PHII applies a facilitated collaborative approach to developing requirements for public health information systems—our Collaborative Requirements Development Methodology (CRDM)™. Through the CRDM, PHII assists U.S. and global agencies in clearly documenting work processes, identifying areas of improvement, and defining the requirements that outline how information systems should support that work.
As a collaborative process, this approach brings together a diverse group of public health practitioners at all levels of expertise to share best practices, strategies, terminology and nuances. During this process, we often discover that the work and work processes of various public health agencies have more similarities than differences. This approach allows those business processes to be more streamlined and produces a set of information system requirements and other documentation that is common to all, and that can also be tailored to meet individual agency needs. As a result, public health agencies and their partners are able to make informed “buy or build” decisions about their information systems, to ensure the systems’ interoperability with other health departments and federal agencies and to conform to national standards.
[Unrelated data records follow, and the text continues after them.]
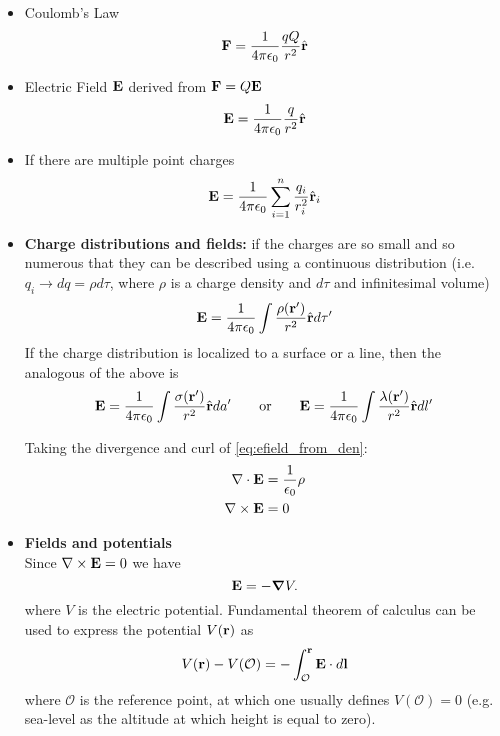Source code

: \documentclass[11pt]{article}
\begin{document}
\begin{itemize}

\item Coulomb's Law
\begin{equation}
\mathbf{F} = \frac{1}{4 \pi \epsilon_0} \frac{q Q}{r^2} \hat{\mathbf{r}}
\end{equation}

\item Electric Field $\mathbf{E}$ derived from $\mathbf{F} = Q\mathbf{E}$
\begin{equation}
\mathbf{E} = \frac{1}{4 \pi \epsilon_0} \frac{q}{r^2} \hat{\mathbf{r}}
\end{equation}

\item If there are multiple point charges
\begin{equation}
\mathbf{E} = \frac{1}{4 \pi \epsilon_0} \sum_{i=1}^{n} \frac{q_i}{r_i^2} \hat{\mathbf{r}}_i
\end{equation}

\item \textbf{Charge distributions and fields:} if the charges are so small and so numerous that they can be described using a continuous distribution (i.e.\@ $q_i \to dq = \rho d\tau$, where $\rho$ is a charge density and $d\tau$ and infinitesimal volume)
\begin{equation}
\mathbf{E} = \frac{1}{4 \pi \epsilon_0} \int \frac{\rho(\mathbf{r}')}{r^2} \hat{\mathbf{r}} d\tau' \label{eq:efield_from_den}
\end{equation}
If the charge distribution is localized to a surface or a line, then the analogous of the above is
\begin{equation}
    \mathbf{E} = \frac{1}{4 \pi \epsilon_0} \int \frac{\sigma(\mathbf{r}')}{r^2} \hat{\mathbf{r}} da' \qquad \text{or} \qquad \mathbf{E} = \frac{1}{4 \pi \epsilon_0} \int \frac{\lambda(\mathbf{r}')}{r^2} \hat{\mathbf{r}} dl'
\end{equation}

Taking the divergence and curl of \cref{eq:efield_from_den}:
\begin{align}
\nabla \cdot \mathbf{E} &= \frac{1}{\epsilon_0} \rho \\
\nabla \times \mathbf{E} &= 0
\end{align}

\item \textbf{Fields and potentials}\\
Since $\nabla \times \mathbf{E} = 0$ we have 
\begin{equation}
\label{eq:efield_from_potential}
\mathbf{E} = -\bm \nabla V.
\end{equation}
where $V$ is the electric potential. Fundamental theorem of calculus can be used to express the potential $V(\mathbf{r})$ as
\begin{equation}
V(\mathbf{r}) - V(\mathcal{O}) = -\int_\mathcal{O}^{\mathbf{r}} \mathbf{E} \cdot d\mathbf{l}
\end{equation}
where $\mathcal{O}$ is the reference point, at which one usually defines $V(\mathcal{O}) = 0$ (e.g. sea-level as the altitude at which height is equal to zero). 


\end{itemize}
\end{document}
Examples of business process analysis
Mozambique Workforce Allocation
Working under a grant from the CDC, PHII recently partnered with Mozambique’s Ministry of Health to evaluate their human resources processes in order to analyze how health care workers are planned for and deployed throughout the country. PHII then worked with the Georgia Institute of Technology to develop a tool that would optimize allocation of the health workforce throughout the country more efficiently, relying on evidence-based data. By using key indicators and some constraints (such as budget), the tool optimally distributes health workers where they are most needed. This tool was developed with the aim of helping to close some of the country’s health gaps, especially surrounding HIV/AIDS drugs and health interventions.
PHII has plans to replicate this work in Tanzania in the near future.